About this exercise: In this exercise, retype exactly and only the lines from the top of the entries below through the line that holds "- **[Link-Time Optimization", omitting pictures.

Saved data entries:
□ □ □ □ □ □ □
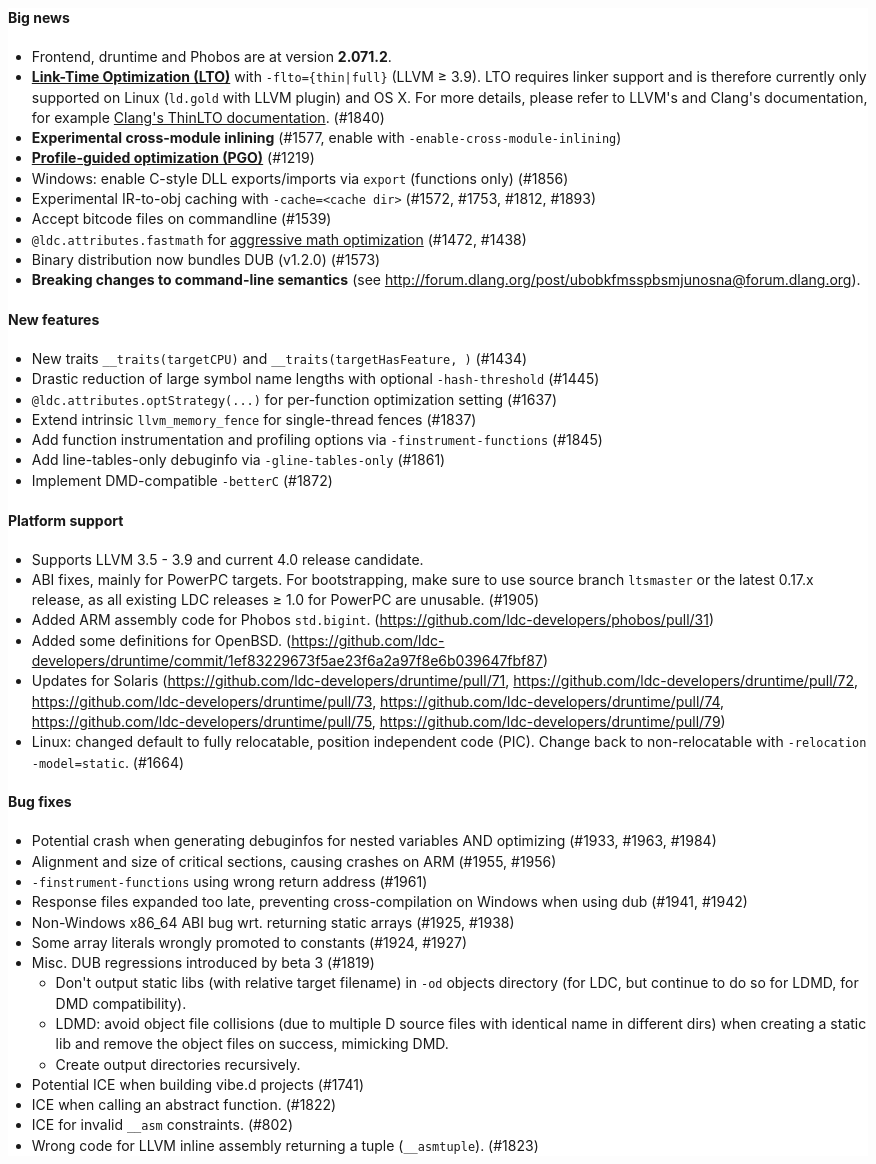 #### Big news
- Frontend, druntime and Phobos are at version **2.071.2**.
- **[Link-Time Optimization (LTO)](https://johanengelen.github.io/ldc/2016/11/10/Link-Time-Optimization-LDC.html)** with `-flto={thin|full}` (LLVM ≥ 3.9). LTO requires linker support and is therefore currently only supported on Linux (`ld.gold` with LLVM plugin) and OS X. For more details, please refer to LLVM's and Clang's documentation, for example [Clang's ThinLTO documentation](http://clang.llvm.org/docs/ThinLTO.html).  (#1840)
- **Experimental cross-module inlining** (#1577, enable with `-enable-cross-module-inlining`)
- **[Profile-guided optimization (PGO)](https://johanengelen.github.io/ldc/2016/07/15/Profile-Guided-Optimization-with-LDC.html)** (#1219)
- Windows: enable C-style DLL exports/imports via `export` (functions only) (#1856)
- Experimental IR-to-obj caching with `-cache=<cache dir>` (#1572, #1753, #1812, #1893)
- Accept bitcode files on commandline (#1539)
- `@ldc.attributes.fastmath` for [aggressive math optimization](https://johanengelen.github.io/ldc/2016/10/11/Math-performance-LDC.html) (#1472, #1438)
- Binary distribution now bundles DUB (v1.2.0) (#1573)
- **Breaking changes to command-line semantics** (see http://forum.dlang.org/post/ubobkfmsspbsmjunosna@forum.dlang.org).

#### New features
- New traits `__traits(targetCPU)` and `__traits(targetHasFeature, )` (#1434)
- Drastic reduction of large symbol name lengths with optional `-hash-threshold` (#1445)
- `@ldc.attributes.optStrategy(...)` for per-function optimization setting (#1637)
- Extend intrinsic `llvm_memory_fence` for single-thread fences (#1837)
- Add function instrumentation and profiling options via `-finstrument-functions` (#1845)
- Add line-tables-only debuginfo via `-gline-tables-only` (#1861)
- Implement DMD-compatible `-betterC` (#1872)

#### Platform support
- Supports LLVM 3.5 - 3.9 and current 4.0 release candidate.
- ABI fixes, mainly for PowerPC targets. For bootstrapping, make sure to use source branch `ltsmaster` or the latest 0.17.x release, as all existing LDC releases ≥ 1.0 for PowerPC are unusable. (#1905)
- Added ARM assembly code for Phobos `std.bigint`. (https://github.com/ldc-developers/phobos/pull/31)
- Added some definitions for OpenBSD. (https://github.com/ldc-developers/druntime/commit/1ef83229673f5ae23f6a2a97f8e6b039647fbf87)
- Updates for Solaris (https://github.com/ldc-developers/druntime/pull/71, https://github.com/ldc-developers/druntime/pull/72, https://github.com/ldc-developers/druntime/pull/73, https://github.com/ldc-developers/druntime/pull/74, https://github.com/ldc-developers/druntime/pull/75, https://github.com/ldc-developers/druntime/pull/79)
- Linux: changed default to fully relocatable, position independent code (PIC). Change back to non-relocatable with `-relocation-model=static`. (#1664)

#### Bug fixes
- Potential crash when generating debuginfos for nested variables AND optimizing (#1933, #1963, #1984)
- Alignment and size of critical sections, causing crashes on ARM (#1955, #1956)
- `-finstrument-functions` using wrong return address (#1961)
- Response files expanded too late, preventing cross-compilation on Windows when using dub (#1941, #1942)
- Non-Windows x86_64 ABI bug wrt. returning static arrays (#1925, #1938)
- Some array literals wrongly promoted to constants (#1924, #1927)
- Misc. DUB regressions introduced by beta 3 (#1819)
  - Don't output static libs (with relative target filename) in `-od` objects directory (for LDC, but continue to do so for LDMD, for DMD compatibility).
  - LDMD: avoid object file collisions (due to multiple D source files with identical name in different dirs) when creating a static lib and remove the object files on success, mimicking DMD.
  - Create output directories recursively.
- Potential ICE when building vibe.d projects (#1741)
- ICE when calling an abstract function. (#1822)
- ICE for invalid `__asm` constraints. (#802)
- Wrong code for LLVM inline assembly returning a tuple (`__asmtuple`). (#1823)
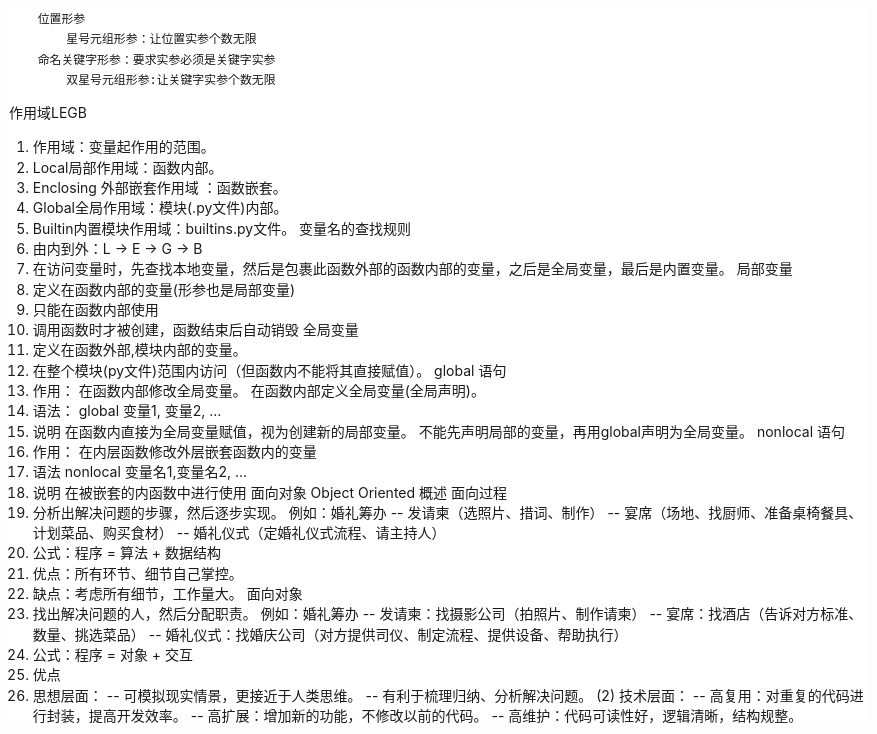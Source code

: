         位置形参
            星号元组形参：让位置实参个数无限
        命名关键字形参：要求实参必须是关键字实参
            双星号元组形参:让关键字实参个数无限



作用域LEGB
1. 作用域：变量起作用的范围。
2. Local局部作用域：函数内部。
3. Enclosing  外部嵌套作用域 ：函数嵌套。 
4. Global全局作用域：模块(.py文件)内部。 
5. Builtin内置模块作用域：builtins.py文件。
变量名的查找规则
1. 由内到外：L -> E -> G -> B
2. 在访问变量时，先查找本地变量，然后是包裹此函数外部的函数内部的变量，之后是全局变量，最后是内置变量。
局部变量
1. 定义在函数内部的变量(形参也是局部变量)
2. 只能在函数内部使用
3. 调用函数时才被创建，函数结束后自动销毁
全局变量
1. 定义在函数外部,模块内部的变量。
2. 在整个模块(py文件)范围内访问（但函数内不能将其直接赋值）。
global 语句
1. 作用：
在函数内部修改全局变量。
在函数内部定义全局变量(全局声明)。
2. 语法：
global 变量1, 变量2, …
3. 说明
在函数内直接为全局变量赋值，视为创建新的局部变量。
不能先声明局部的变量，再用global声明为全局变量。
nonlocal 语句
1. 作用：
在内层函数修改外层嵌套函数内的变量
2. 语法
nonlocal 变量名1,变量名2, ...
3. 说明
在被嵌套的内函数中进行使用
面向对象 Object Oriented
概述
面向过程
3. 分析出解决问题的步骤，然后逐步实现。
例如：婚礼筹办
-- 发请柬（选照片、措词、制作）
-- 宴席（场地、找厨师、准备桌椅餐具、计划菜品、购买食材）
-- 婚礼仪式（定婚礼仪式流程、请主持人）
4. 公式：程序 = 算法 + 数据结构
5. 优点：所有环节、细节自己掌控。
6. 缺点：考虑所有细节，工作量大。 
面向对象
4. 找出解决问题的人，然后分配职责。
例如：婚礼筹办
-- 发请柬：找摄影公司（拍照片、制作请柬）
-- 宴席：找酒店（告诉对方标准、数量、挑选菜品） 
-- 婚礼仪式：找婚庆公司（对方提供司仪、制定流程、提供设备、帮助执行）
5. 公式：程序 = 对象 + 交互
6. 优点
5. 思想层面：
-- 可模拟现实情景，更接近于人类思维。
-- 有利于梳理归纳、分析解决问题。
		(2) 技术层面：
-- 高复用：对重复的代码进行封装，提高开发效率。
-- 高扩展：增加新的功能，不修改以前的代码。
-- 高维护：代码可读性好，逻辑清晰，结构规整。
□ □ □ □ □ □ □
Answer for the task:
 #### Big news
- Frontend, druntime and Phobos are at version **2.071.2**.
- **[Link-Time Optimization (LTO)](https://johanengelen.github.io/ldc/2016/11/10/Link-Time-Optimization-LDC.html)** with `-flto={thin|full}` (LLVM ≥ 3.9). LTO requires linker support and is therefore currently only supported on Linux (`ld.gold` with LLVM plugin) and OS X. For more details, please refer to LLVM's and Clang's documentation, for example [Clang's ThinLTO documentation](http://clang.llvm.org/docs/ThinLTO.html).  (#1840)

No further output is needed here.